Asset ID: |
1-72-1385644.1 |
Update Date: | 2012-10-10 |
Keywords: | |
Solution Type
Problem Resolution Sure
Solution
1385644.1
:
Sun Storage 7000 Unified Storage System: OpenOwner Entries count increases on ZFS Storage Appliance.
Related Items |
- Sun Storage 7410 Unified Storage System
- Sun Storage 7310 Unified Storage System
- Sun ZFS Storage 7120
- Sun ZFS Storage 7320
- Sun Storage 7110 Unified Storage System
- Sun ZFS Storage 7420
- Sun Storage 7210 Unified Storage System
|
Related Categories |
- PLA-Support>Sun Systems>DISK>NAS>SN-DK: 7xxx NAS
- .Old GCS Categories>Sun Microsystems>Storage - Disk>Unified Storage
- PLA-Support>Database Technology>Engineered Systems>Oracle Exalogic>MW: Exalogic Core
|
In this Document
Created from <SR 3-4913495111>
Applies to:
Sun ZFS Storage 7320 - Version Not Applicable to Not Applicable [Release N/A]

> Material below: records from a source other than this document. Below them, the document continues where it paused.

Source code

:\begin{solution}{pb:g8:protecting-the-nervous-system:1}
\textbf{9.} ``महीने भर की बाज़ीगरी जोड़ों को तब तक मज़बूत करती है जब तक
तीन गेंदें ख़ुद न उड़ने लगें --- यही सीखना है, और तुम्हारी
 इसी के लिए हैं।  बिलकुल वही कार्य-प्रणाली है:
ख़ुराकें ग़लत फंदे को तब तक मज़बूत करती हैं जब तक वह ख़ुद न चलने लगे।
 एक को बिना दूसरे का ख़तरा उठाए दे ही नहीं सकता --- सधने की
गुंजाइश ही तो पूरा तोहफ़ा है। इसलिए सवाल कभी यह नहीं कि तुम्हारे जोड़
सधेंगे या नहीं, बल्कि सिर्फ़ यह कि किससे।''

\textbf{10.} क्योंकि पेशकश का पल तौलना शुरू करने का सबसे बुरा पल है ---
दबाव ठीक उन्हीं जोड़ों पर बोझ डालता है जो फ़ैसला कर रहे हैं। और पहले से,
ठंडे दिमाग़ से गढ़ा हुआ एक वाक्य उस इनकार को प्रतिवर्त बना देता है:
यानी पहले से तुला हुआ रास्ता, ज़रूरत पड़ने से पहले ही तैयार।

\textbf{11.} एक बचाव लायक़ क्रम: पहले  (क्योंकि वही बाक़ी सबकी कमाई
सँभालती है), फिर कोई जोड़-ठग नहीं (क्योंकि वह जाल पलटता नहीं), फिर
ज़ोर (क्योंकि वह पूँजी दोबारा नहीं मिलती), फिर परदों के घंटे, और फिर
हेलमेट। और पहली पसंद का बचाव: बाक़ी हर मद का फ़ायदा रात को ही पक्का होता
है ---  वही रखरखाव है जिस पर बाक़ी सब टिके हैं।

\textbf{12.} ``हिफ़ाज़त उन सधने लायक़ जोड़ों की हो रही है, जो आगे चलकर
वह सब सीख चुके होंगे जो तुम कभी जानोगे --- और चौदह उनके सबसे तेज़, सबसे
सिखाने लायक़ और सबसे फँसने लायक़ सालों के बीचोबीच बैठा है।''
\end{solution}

Sun Storage 7110 Unified Storage System - Version Not Applicable to Not Applicable [Release N/A]
Sun Storage 7410 Unified Storage System - Version Not Applicable to Not Applicable [Release N/A]

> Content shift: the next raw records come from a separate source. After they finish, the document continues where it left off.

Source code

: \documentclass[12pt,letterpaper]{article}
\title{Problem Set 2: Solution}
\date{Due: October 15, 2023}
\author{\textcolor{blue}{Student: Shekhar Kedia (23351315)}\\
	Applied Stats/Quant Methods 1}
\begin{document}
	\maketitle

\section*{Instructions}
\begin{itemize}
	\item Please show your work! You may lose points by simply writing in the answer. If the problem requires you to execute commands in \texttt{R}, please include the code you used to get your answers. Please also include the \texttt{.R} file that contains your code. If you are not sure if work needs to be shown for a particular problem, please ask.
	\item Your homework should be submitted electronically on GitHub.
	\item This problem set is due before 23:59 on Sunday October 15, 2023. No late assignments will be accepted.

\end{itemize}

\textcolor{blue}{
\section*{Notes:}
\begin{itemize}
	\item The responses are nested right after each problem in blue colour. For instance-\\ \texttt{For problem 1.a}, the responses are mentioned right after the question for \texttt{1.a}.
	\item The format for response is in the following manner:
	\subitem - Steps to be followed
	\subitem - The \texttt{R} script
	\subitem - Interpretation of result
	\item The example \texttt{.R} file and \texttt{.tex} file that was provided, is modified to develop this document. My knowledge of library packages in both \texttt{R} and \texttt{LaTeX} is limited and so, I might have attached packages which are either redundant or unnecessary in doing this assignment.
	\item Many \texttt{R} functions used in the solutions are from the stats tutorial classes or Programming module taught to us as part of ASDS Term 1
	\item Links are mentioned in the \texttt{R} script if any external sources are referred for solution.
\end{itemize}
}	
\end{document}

Sun Storage 7210 Unified Storage System - Version Not Applicable to Not Applicable [Release N/A]
Sun Storage 7310 Unified Storage System - Version Not Applicable to Not Applicable [Release N/A]
7000 Appliance OS (Fishworks)
Symptoms
In an environment where clients mount filesystems from the ZFS Storage Appliance utilizing NFSv4 protocol, it was reported that the requests for file access were hanging, and additionally commands such as ls and df were also unresponsive.
The same filesystems mounted via NFS v3 or SMB/CIFS are responsive.
Cause
The limit of entries for the OpenOwner table is exhausted.
This Defect is tracked as Sun <Bug 6976554> on ZFS Unified Storage Appliance side.
Solution
To resolve this issue, please upgrade to appliance software update 2011.1.1.0 or later (or 2011.1.2.1 or later for 7x10 systems with SAS-1 Disk Trays attached).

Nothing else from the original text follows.